*** RECORDS FOR THE TASK Section Begins ***
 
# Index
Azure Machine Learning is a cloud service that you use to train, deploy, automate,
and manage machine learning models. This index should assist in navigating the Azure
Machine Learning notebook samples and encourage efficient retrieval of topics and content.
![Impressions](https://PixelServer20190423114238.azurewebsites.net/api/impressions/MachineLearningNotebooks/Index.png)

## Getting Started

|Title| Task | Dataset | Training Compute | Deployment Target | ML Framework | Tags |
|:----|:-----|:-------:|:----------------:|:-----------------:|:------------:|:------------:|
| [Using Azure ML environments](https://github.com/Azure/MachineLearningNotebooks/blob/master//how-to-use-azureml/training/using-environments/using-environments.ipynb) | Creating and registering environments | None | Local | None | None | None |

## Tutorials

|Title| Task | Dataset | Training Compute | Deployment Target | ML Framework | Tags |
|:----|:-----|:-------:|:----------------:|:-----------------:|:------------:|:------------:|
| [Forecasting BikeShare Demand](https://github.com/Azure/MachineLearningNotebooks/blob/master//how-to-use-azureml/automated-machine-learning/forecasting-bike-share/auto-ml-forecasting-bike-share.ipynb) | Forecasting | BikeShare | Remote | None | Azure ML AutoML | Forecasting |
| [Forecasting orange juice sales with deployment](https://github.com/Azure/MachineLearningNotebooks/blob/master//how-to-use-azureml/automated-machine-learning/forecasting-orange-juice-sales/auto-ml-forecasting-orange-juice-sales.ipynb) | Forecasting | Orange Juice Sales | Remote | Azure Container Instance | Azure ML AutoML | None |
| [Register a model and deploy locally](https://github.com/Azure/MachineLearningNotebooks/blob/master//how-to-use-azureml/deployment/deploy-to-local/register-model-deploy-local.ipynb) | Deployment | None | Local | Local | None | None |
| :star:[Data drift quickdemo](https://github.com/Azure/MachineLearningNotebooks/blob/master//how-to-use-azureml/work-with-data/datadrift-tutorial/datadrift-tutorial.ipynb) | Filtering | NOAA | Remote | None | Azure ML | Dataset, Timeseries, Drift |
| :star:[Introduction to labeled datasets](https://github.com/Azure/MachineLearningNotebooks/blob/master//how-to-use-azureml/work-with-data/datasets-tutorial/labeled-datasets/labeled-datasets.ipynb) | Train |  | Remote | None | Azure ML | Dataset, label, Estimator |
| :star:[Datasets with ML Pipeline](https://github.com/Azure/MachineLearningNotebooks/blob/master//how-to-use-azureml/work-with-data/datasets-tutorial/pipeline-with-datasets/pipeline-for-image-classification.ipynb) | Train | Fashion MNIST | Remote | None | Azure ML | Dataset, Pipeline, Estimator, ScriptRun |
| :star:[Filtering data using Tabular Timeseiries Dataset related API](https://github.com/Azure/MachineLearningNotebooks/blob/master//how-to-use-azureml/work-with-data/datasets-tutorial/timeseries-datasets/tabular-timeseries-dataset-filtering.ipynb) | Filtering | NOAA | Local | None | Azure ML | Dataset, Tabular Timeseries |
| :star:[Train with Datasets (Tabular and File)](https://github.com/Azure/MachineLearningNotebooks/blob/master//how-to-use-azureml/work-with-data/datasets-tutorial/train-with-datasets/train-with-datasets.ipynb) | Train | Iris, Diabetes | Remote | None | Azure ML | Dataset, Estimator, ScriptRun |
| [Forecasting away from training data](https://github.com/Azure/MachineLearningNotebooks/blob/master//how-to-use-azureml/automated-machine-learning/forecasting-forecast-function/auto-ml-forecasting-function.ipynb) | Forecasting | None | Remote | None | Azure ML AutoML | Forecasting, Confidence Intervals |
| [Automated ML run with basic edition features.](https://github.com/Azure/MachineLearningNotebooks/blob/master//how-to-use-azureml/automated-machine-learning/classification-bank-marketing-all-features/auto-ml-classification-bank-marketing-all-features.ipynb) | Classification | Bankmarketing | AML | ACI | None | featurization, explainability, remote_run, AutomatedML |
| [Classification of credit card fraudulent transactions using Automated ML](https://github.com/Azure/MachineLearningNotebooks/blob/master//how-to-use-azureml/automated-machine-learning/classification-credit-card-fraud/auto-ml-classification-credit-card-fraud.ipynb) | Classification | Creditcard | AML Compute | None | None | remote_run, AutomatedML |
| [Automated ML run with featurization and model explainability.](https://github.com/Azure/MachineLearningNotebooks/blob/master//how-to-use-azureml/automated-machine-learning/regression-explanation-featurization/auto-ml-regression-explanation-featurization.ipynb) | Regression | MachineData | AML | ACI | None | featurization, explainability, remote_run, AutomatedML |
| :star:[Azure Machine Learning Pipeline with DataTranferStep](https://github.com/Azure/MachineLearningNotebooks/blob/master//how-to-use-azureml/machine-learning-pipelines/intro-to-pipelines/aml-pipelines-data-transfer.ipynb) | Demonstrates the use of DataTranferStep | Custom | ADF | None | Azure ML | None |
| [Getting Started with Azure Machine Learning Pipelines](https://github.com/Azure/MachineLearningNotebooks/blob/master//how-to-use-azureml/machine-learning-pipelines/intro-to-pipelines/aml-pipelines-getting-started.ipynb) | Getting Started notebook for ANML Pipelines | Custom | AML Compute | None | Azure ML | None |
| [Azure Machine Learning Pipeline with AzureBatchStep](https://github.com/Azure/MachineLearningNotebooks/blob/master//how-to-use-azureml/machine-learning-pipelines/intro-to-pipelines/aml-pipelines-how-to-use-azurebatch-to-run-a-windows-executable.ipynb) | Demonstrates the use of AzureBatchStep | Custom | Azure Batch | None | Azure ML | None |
*** RECORDS FOR THE TASK Section Ends ***
*** RECORDS FOR THE TASK Section Begins ***
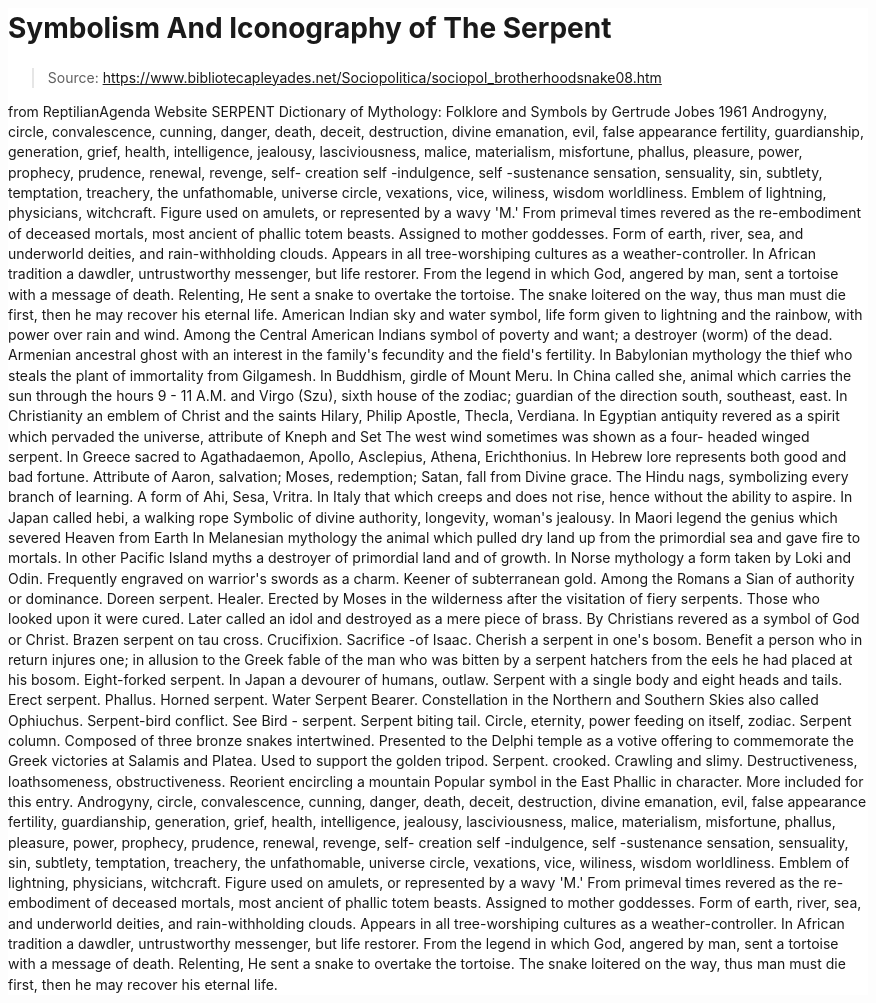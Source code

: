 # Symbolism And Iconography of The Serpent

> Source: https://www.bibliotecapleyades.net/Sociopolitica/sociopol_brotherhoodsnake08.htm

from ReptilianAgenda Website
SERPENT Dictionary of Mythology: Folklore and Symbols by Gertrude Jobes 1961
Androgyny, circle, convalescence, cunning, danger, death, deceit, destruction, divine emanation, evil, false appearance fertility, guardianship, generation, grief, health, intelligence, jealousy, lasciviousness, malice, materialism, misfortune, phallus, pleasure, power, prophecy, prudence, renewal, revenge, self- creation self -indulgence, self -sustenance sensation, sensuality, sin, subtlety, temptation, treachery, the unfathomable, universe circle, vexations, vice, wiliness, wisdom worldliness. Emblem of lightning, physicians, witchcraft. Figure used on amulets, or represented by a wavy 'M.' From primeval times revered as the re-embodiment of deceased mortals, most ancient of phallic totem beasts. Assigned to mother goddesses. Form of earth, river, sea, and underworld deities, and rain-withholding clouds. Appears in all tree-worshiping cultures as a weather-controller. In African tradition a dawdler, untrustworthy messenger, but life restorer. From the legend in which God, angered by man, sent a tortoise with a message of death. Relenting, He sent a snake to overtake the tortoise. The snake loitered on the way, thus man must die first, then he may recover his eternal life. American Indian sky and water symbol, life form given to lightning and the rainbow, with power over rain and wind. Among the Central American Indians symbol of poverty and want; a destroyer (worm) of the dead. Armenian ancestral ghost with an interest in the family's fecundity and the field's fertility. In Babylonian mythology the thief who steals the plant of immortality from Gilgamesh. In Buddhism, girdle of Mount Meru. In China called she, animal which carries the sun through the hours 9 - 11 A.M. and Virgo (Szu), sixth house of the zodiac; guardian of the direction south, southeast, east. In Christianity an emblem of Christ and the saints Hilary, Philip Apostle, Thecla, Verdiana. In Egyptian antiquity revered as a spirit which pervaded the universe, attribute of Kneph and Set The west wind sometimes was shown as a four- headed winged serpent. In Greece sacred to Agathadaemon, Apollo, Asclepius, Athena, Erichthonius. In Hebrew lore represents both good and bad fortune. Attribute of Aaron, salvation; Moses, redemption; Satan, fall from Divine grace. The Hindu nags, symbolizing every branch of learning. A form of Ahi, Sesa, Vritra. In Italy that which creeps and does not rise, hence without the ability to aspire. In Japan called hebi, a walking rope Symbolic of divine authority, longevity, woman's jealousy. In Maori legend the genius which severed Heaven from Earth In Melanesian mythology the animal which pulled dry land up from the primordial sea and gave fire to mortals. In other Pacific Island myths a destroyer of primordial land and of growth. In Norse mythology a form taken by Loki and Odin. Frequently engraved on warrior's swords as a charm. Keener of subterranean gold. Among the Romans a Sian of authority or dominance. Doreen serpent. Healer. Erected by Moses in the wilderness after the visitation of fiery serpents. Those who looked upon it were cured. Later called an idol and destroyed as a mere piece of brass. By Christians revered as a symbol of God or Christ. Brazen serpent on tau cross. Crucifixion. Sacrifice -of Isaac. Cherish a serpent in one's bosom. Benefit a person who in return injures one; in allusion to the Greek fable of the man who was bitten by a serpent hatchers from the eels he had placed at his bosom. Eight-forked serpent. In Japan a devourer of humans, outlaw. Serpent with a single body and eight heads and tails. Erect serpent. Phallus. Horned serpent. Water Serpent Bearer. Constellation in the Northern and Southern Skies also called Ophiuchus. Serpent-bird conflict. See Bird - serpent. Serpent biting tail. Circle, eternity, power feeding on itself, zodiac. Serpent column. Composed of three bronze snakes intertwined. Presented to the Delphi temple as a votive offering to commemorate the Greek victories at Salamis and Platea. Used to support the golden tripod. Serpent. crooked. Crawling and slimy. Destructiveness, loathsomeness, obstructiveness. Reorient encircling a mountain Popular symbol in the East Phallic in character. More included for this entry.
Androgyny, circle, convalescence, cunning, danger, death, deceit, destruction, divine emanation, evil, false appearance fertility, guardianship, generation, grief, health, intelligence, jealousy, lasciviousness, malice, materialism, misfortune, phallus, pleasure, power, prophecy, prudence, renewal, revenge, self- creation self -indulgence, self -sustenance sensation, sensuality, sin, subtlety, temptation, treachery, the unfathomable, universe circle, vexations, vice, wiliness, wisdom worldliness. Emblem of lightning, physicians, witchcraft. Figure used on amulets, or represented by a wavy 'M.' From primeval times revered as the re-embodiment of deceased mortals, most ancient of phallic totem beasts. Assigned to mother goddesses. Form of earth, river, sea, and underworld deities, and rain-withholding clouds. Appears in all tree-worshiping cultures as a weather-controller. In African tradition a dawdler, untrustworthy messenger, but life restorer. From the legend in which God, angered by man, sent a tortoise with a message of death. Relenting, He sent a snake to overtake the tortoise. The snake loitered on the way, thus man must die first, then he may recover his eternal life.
*** RECORDS FOR THE TASK Section Ends ***
*** RECORDS FOR THE TASK Section Begins ***
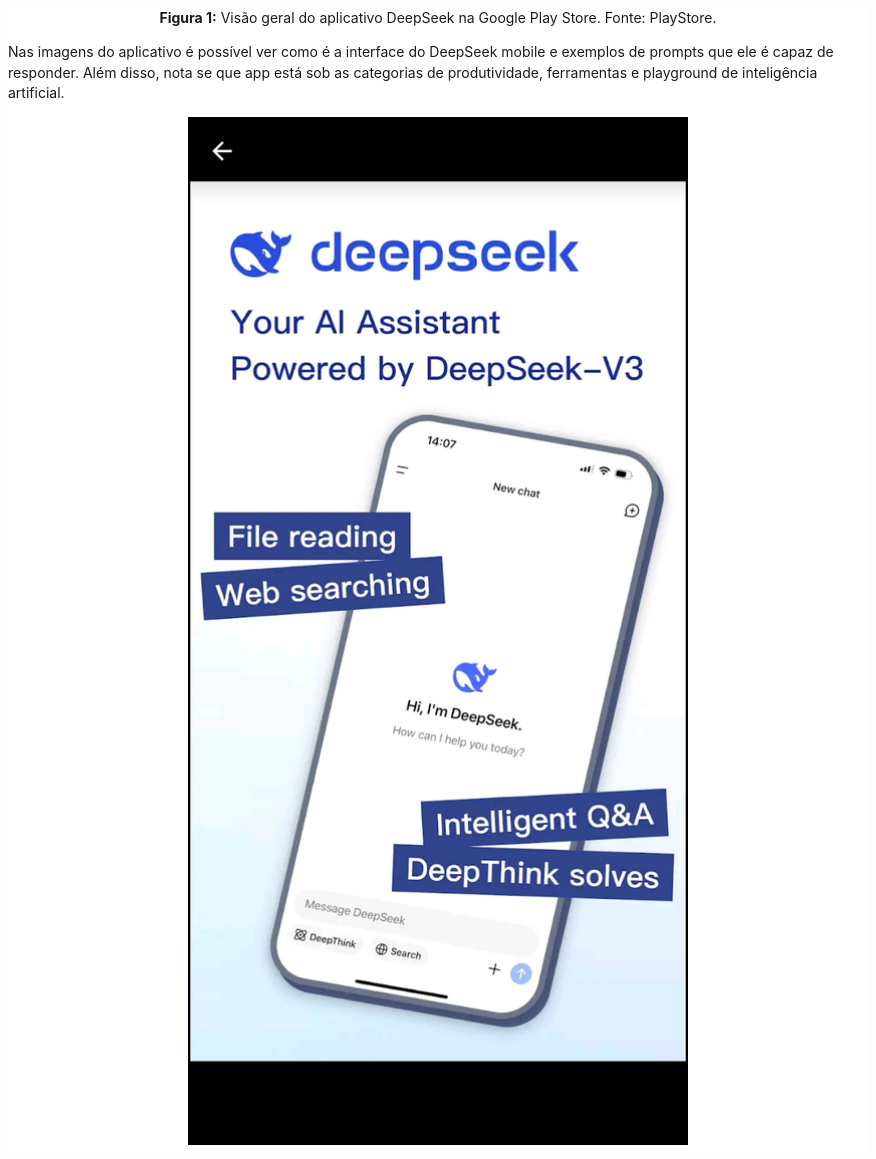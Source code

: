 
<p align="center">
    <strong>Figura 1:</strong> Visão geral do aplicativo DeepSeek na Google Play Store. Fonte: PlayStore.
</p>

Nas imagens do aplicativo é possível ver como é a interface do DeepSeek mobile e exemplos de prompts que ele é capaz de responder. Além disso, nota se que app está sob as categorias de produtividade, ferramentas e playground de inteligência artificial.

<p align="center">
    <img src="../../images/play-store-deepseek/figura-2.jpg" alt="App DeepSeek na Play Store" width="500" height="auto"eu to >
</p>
*** RECORDS FOR THE TASK Section Ends ***
*WHAT NEEDS TO BE DONE*. Lines to set down from above: the line with "run with featurization", the line with "[Getting Started with", and every line between, each exactly as written.

*OUTPUT OF THE EXERCISE*.
| [Automated ML run with featurization and model explainability.](https://github.com/Azure/MachineLearningNotebooks/blob/master//how-to-use-azureml/automated-machine-learning/regression-explanation-featurization/auto-ml-regression-explanation-featurization.ipynb) | Regression | MachineData | AML | ACI | None | featurization, explainability, remote_run, AutomatedML |
| :star:[Azure Machine Learning Pipeline with DataTranferStep](https://github.com/Azure/MachineLearningNotebooks/blob/master//how-to-use-azureml/machine-learning-pipelines/intro-to-pipelines/aml-pipelines-data-transfer.ipynb) | Demonstrates the use of DataTranferStep | Custom | ADF | None | Azure ML | None |
| [Getting Started with Azure Machine Learning Pipelines](https://github.com/Azure/MachineLearningNotebooks/blob/master//how-to-use-azureml/machine-learning-pipelines/intro-to-pipelines/aml-pipelines-getting-started.ipynb) | Getting Started notebook for ANML Pipelines | Custom | AML Compute | None | Azure ML | None |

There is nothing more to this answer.